● **Exercise instructions**: Go through the records and extract every line with the word "subsubsection".

Pictures paired with source code:
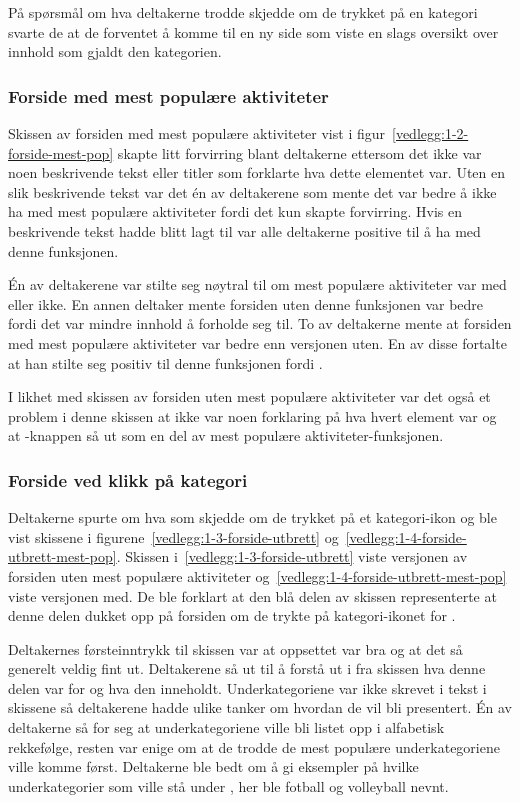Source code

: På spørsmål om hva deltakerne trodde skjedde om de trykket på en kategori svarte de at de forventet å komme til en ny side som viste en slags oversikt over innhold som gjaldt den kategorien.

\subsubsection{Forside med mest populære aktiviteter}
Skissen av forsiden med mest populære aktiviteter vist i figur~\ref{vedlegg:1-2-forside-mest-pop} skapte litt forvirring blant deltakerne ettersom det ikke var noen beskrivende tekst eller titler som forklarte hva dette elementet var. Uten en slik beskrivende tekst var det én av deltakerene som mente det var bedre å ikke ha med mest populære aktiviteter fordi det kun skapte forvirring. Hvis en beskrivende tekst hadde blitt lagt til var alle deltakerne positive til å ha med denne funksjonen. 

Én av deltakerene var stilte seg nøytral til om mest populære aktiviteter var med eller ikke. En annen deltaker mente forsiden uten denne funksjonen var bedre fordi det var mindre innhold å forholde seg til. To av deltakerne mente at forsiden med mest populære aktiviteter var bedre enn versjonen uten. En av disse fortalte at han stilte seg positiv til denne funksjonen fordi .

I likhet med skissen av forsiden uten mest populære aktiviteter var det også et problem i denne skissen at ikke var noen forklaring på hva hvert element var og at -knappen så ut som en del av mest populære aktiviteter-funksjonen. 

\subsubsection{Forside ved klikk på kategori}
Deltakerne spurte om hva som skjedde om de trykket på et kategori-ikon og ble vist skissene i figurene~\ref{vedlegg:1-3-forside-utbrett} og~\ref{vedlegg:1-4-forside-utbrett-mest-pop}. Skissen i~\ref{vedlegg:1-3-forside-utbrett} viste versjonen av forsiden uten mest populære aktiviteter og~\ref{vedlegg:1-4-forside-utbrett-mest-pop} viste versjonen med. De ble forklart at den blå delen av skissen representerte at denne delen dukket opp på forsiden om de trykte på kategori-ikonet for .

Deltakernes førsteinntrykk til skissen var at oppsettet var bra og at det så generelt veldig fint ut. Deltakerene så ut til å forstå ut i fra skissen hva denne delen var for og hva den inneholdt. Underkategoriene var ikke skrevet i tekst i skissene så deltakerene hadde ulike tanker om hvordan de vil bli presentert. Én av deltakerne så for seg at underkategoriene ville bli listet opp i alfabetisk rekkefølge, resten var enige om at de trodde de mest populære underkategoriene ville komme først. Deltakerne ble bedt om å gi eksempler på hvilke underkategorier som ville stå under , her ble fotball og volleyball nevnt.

...

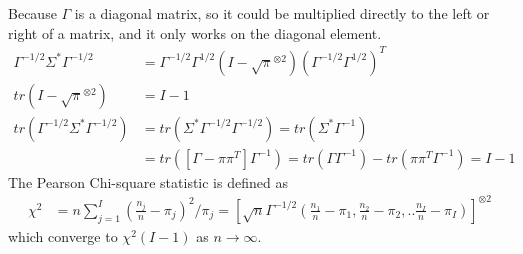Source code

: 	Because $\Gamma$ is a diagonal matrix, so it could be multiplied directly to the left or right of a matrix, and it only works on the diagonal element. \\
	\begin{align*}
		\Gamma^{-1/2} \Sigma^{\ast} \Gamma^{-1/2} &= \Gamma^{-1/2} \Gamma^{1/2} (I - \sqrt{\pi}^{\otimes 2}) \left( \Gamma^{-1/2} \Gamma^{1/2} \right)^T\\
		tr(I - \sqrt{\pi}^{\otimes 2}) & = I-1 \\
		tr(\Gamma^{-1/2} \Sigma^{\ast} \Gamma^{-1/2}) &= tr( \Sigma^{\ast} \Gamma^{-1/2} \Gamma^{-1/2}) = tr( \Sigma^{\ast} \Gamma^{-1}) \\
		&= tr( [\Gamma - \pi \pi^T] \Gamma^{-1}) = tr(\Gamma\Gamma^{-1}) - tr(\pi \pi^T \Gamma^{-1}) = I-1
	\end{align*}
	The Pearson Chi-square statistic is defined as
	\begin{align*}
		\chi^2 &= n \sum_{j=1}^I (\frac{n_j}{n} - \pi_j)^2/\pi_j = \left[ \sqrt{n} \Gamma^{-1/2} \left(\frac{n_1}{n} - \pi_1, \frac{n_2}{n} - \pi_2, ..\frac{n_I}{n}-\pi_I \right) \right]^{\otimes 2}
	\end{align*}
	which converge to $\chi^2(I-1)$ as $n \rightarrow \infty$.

==

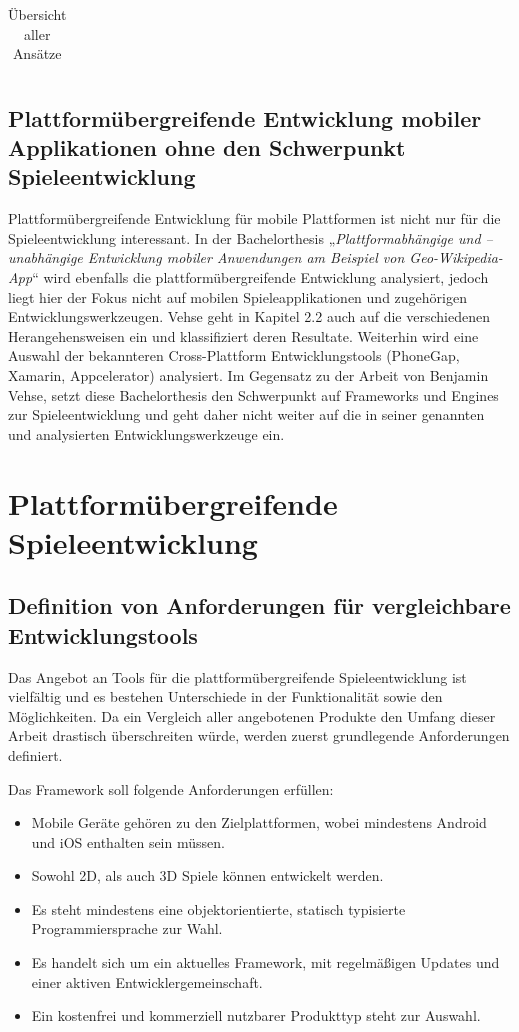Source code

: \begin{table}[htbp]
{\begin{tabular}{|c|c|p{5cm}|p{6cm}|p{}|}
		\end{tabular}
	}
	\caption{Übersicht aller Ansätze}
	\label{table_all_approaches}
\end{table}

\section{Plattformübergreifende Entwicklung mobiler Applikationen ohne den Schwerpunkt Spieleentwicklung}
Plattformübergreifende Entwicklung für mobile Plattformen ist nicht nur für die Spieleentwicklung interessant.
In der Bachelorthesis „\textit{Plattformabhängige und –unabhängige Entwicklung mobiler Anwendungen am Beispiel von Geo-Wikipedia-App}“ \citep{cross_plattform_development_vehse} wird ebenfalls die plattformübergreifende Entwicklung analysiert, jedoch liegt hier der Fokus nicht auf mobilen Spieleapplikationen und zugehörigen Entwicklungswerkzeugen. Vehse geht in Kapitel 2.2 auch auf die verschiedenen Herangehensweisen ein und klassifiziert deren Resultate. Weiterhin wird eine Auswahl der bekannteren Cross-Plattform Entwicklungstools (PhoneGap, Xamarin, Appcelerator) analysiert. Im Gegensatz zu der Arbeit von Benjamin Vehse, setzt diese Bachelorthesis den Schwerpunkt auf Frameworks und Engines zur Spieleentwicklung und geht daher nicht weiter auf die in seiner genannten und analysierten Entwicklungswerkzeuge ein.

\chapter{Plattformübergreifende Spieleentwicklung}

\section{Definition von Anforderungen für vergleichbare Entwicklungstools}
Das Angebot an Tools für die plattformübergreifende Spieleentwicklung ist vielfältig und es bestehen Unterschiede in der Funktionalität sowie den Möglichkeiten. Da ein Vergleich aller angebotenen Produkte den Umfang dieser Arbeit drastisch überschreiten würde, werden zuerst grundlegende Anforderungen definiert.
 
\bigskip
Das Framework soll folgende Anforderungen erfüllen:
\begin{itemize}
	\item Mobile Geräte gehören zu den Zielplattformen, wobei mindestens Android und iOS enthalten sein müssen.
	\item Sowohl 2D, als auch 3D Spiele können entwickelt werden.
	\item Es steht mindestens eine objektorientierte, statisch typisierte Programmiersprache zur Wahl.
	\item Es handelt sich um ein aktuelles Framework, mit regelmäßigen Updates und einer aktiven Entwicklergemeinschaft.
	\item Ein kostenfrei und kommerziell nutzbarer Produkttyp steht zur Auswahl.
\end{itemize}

● **Result of this task**:
\subsubsection{Forside med mest populære aktiviteter}
\subsubsection{Forside ved klikk på kategori}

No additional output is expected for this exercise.